[ASSIGNMENT] Before you finish, make sure every line below has been written out exactly.

[SOURCE RECORDS]
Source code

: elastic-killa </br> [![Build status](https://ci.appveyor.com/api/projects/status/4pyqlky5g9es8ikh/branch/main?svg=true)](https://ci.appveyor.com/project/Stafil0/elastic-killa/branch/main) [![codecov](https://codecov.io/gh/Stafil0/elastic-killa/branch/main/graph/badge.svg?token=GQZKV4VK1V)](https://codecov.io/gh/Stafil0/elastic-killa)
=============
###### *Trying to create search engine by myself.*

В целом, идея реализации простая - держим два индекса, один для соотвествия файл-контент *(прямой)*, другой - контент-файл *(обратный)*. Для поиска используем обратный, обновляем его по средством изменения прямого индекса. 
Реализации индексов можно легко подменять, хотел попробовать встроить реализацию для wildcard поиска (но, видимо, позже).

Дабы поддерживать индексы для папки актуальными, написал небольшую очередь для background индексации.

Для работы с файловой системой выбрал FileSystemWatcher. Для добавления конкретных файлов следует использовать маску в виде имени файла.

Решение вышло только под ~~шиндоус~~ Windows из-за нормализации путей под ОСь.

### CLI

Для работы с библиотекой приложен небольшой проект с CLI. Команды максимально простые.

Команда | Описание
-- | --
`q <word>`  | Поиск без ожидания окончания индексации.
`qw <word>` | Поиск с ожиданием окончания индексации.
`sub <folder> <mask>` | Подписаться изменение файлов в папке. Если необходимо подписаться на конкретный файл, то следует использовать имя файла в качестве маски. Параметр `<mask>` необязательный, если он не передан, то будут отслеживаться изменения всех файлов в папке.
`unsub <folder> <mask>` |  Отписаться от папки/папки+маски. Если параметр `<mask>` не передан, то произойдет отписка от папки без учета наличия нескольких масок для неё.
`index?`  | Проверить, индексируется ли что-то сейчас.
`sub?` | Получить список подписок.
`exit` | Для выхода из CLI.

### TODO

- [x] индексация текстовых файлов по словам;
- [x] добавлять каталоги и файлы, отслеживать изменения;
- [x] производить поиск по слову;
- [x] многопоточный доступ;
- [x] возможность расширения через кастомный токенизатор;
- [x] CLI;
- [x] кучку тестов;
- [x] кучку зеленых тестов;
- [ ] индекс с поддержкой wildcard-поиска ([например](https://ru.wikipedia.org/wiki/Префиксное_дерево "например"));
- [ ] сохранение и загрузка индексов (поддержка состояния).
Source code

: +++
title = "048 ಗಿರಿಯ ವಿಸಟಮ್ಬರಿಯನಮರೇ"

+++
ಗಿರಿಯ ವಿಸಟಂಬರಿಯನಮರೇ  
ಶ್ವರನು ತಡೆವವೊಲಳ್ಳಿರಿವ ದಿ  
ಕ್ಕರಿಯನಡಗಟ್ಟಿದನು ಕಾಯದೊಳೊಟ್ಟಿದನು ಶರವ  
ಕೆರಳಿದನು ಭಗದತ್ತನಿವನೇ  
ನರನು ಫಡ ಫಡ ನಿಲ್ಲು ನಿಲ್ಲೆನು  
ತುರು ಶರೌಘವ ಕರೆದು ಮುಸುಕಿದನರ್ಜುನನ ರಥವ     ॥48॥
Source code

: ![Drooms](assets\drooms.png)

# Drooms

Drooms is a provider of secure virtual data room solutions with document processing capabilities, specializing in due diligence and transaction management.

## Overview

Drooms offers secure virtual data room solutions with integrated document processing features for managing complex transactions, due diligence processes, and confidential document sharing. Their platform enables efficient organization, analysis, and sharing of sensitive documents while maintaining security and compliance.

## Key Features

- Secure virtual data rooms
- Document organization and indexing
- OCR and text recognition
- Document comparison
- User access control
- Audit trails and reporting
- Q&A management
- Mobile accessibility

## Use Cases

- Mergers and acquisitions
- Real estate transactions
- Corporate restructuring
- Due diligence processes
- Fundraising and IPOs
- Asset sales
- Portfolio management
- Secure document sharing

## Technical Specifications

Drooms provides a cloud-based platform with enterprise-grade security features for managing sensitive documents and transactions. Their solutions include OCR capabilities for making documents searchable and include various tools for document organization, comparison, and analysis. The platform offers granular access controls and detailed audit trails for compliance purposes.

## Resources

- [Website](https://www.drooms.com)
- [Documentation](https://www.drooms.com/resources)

[RESULT BELOW]
Source code

: elastic-killa </br> [![Build status](https://ci.appveyor.com/api/projects/status/4pyqlky5g9es8ikh/branch/main?svg=true)](https://ci.appveyor.com/project/Stafil0/elastic-killa/branch/main) [![codecov](https://codecov.io/gh/Stafil0/elastic-killa/branch/main/graph/badge.svg?token=GQZKV4VK1V)](https://codecov.io/gh/Stafil0/elastic-killa)
=============
###### *Trying to create search engine by myself.*

В целом, идея реализации простая - держим два индекса, один для соотвествия файл-контент *(прямой)*, другой - контент-файл *(обратный)*. Для поиска используем обратный, обновляем его по средством изменения прямого индекса. 
Реализации индексов можно легко подменять, хотел попробовать встроить реализацию для wildcard поиска (но, видимо, позже).

Дабы поддерживать индексы для папки актуальными, написал небольшую очередь для background индексации.

Для работы с файловой системой выбрал FileSystemWatcher. Для добавления конкретных файлов следует использовать маску в виде имени файла.

Решение вышло только под ~~шиндоус~~ Windows из-за нормализации путей под ОСь.

### CLI

Для работы с библиотекой приложен небольшой проект с CLI. Команды максимально простые.

Команда | Описание
-- | --
`q <word>`  | Поиск без ожидания окончания индексации.
`qw <word>` | Поиск с ожиданием окончания индексации.
`sub <folder> <mask>` | Подписаться изменение файлов в папке. Если необходимо подписаться на конкретный файл, то следует использовать имя файла в качестве маски. Параметр `<mask>` необязательный, если он не передан, то будут отслеживаться изменения всех файлов в папке.
`unsub <folder> <mask>` |  Отписаться от папки/папки+маски. Если параметр `<mask>` не передан, то произойдет отписка от папки без учета наличия нескольких масок для неё.
`index?`  | Проверить, индексируется ли что-то сейчас.
`sub?` | Получить список подписок.
`exit` | Для выхода из CLI.

### TODO

- [x] индексация текстовых файлов по словам;
- [x] добавлять каталоги и файлы, отслеживать изменения;
- [x] производить поиск по слову;
- [x] многопоточный доступ;
- [x] возможность расширения через кастомный токенизатор;
- [x] CLI;
- [x] кучку тестов;
- [x] кучку зеленых тестов;
- [ ] индекс с поддержкой wildcard-поиска ([например](https://ru.wikipedia.org/wiki/Префиксное_дерево "например"));
- [ ] сохранение и загрузка индексов (поддержка состояния).
Source code

: +++
title = "048 ಗಿರಿಯ ವಿಸಟಮ್ಬರಿಯನಮರೇ"

+++
ಗಿರಿಯ ವಿಸಟಂಬರಿಯನಮರೇ  
ಶ್ವರನು ತಡೆವವೊಲಳ್ಳಿರಿವ ದಿ  
ಕ್ಕರಿಯನಡಗಟ್ಟಿದನು ಕಾಯದೊಳೊಟ್ಟಿದನು ಶರವ  
ಕೆರಳಿದನು ಭಗದತ್ತನಿವನೇ  
ನರನು ಫಡ ಫಡ ನಿಲ್ಲು ನಿಲ್ಲೆನು  
ತುರು ಶರೌಘವ ಕರೆದು ಮುಸುಕಿದನರ್ಜುನನ ರಥವ     ॥48॥
Source code

: ![Drooms](assets\drooms.png)

# Drooms

Drooms is a provider of secure virtual data room solutions with document processing capabilities, specializing in due diligence and transaction management.

## Overview

Drooms offers secure virtual data room solutions with integrated document processing features for managing complex transactions, due diligence processes, and confidential document sharing. Their platform enables efficient organization, analysis, and sharing of sensitive documents while maintaining security and compliance.

## Key Features

- Secure virtual data rooms
- Document organization and indexing
- OCR and text recognition
- Document comparison
- User access control
- Audit trails and reporting
- Q&A management
- Mobile accessibility

## Use Cases

- Mergers and acquisitions
- Real estate transactions
- Corporate restructuring
- Due diligence processes
- Fundraising and IPOs
- Asset sales
- Portfolio management
- Secure document sharing

## Technical Specifications

Drooms provides a cloud-based platform with enterprise-grade security features for managing sensitive documents and transactions. Their solutions include OCR capabilities for making documents searchable and include various tools for document organization, comparison, and analysis. The platform offers granular access controls and detailed audit trails for compliance purposes.

## Resources

- [Website](https://www.drooms.com)
- [Documentation](https://www.drooms.com/resources)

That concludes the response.